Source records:
##############################

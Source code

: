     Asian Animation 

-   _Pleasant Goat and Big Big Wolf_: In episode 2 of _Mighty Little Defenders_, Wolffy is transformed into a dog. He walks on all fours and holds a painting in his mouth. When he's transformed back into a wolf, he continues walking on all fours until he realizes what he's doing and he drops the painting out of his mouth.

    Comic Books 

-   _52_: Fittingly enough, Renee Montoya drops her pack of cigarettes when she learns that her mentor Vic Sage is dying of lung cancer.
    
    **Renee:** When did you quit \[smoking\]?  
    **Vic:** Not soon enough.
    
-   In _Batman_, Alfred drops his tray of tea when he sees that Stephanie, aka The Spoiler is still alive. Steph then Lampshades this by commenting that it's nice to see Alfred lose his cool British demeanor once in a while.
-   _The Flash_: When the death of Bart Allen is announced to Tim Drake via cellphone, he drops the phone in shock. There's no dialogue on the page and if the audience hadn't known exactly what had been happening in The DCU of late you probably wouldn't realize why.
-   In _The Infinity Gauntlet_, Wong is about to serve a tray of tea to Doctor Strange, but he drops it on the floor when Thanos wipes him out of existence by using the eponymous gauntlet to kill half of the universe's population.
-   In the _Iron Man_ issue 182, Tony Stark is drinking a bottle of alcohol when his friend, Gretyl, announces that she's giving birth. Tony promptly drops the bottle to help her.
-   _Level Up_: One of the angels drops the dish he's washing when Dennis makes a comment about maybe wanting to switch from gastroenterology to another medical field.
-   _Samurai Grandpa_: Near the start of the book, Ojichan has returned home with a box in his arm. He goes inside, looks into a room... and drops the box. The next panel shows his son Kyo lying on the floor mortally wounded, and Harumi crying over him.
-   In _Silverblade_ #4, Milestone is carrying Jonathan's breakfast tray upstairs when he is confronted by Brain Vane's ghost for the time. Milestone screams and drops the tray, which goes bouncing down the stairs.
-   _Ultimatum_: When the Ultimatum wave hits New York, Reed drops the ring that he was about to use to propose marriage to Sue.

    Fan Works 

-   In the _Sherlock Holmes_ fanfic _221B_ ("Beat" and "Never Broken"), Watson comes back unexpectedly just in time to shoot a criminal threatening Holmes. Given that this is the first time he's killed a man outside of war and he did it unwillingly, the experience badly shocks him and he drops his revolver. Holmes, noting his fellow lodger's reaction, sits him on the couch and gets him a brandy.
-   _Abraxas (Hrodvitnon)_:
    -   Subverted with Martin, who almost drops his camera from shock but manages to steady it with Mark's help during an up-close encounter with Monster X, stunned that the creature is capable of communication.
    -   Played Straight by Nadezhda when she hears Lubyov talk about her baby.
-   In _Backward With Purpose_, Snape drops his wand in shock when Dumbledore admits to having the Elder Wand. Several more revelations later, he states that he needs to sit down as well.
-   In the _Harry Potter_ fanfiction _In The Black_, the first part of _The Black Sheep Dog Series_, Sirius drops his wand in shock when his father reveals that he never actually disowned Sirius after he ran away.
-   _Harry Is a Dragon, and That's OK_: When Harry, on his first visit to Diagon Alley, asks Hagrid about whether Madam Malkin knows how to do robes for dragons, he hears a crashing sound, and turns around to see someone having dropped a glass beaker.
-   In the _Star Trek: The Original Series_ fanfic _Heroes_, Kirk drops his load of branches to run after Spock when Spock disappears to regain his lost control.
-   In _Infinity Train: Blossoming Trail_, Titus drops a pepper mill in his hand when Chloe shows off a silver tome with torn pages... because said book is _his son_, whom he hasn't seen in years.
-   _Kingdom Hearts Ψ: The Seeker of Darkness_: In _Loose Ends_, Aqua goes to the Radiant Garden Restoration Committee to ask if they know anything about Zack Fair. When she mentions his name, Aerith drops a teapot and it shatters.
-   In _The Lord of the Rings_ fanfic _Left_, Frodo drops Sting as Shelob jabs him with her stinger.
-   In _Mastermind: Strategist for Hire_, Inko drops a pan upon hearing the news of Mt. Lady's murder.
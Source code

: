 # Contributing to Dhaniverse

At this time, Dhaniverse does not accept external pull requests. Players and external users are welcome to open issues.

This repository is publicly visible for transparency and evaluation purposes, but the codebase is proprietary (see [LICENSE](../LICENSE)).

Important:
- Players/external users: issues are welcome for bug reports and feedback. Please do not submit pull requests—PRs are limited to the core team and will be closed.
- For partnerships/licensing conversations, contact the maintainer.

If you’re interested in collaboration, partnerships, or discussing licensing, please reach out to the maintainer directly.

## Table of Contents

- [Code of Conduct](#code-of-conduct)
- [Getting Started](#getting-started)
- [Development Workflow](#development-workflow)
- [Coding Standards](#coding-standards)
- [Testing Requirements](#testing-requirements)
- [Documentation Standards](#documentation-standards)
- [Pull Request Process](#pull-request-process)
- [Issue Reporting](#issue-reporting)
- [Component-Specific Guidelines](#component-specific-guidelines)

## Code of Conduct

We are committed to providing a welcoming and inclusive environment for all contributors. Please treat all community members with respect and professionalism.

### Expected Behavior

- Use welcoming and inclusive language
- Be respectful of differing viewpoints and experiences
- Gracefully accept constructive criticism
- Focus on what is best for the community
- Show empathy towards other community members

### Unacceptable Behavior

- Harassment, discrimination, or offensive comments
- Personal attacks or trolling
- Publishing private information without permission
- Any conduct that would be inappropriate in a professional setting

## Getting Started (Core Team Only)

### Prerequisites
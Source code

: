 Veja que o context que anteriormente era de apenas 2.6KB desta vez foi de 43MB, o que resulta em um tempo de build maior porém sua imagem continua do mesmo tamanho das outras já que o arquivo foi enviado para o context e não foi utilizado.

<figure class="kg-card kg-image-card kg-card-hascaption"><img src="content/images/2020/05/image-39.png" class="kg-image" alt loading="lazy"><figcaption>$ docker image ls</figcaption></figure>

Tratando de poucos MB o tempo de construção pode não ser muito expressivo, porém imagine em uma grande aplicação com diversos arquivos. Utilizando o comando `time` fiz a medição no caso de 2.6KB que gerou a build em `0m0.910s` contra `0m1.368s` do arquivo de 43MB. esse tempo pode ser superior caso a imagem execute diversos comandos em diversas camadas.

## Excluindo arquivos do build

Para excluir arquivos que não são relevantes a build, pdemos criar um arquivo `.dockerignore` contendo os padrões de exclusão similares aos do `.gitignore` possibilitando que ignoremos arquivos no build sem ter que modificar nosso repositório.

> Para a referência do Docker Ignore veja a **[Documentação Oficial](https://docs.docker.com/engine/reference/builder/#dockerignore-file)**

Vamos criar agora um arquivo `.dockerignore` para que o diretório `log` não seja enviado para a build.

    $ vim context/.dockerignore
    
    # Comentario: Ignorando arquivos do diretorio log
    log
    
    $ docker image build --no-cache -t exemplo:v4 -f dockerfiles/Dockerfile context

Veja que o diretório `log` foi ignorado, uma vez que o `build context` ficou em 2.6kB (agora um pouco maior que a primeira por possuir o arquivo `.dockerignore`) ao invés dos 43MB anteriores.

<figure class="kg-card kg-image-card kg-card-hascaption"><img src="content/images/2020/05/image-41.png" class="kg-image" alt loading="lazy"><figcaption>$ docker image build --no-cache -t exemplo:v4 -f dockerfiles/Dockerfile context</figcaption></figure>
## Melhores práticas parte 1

##############################

What is the number of lines in the entries above that hold the string "standards"? Please state that number alone.

2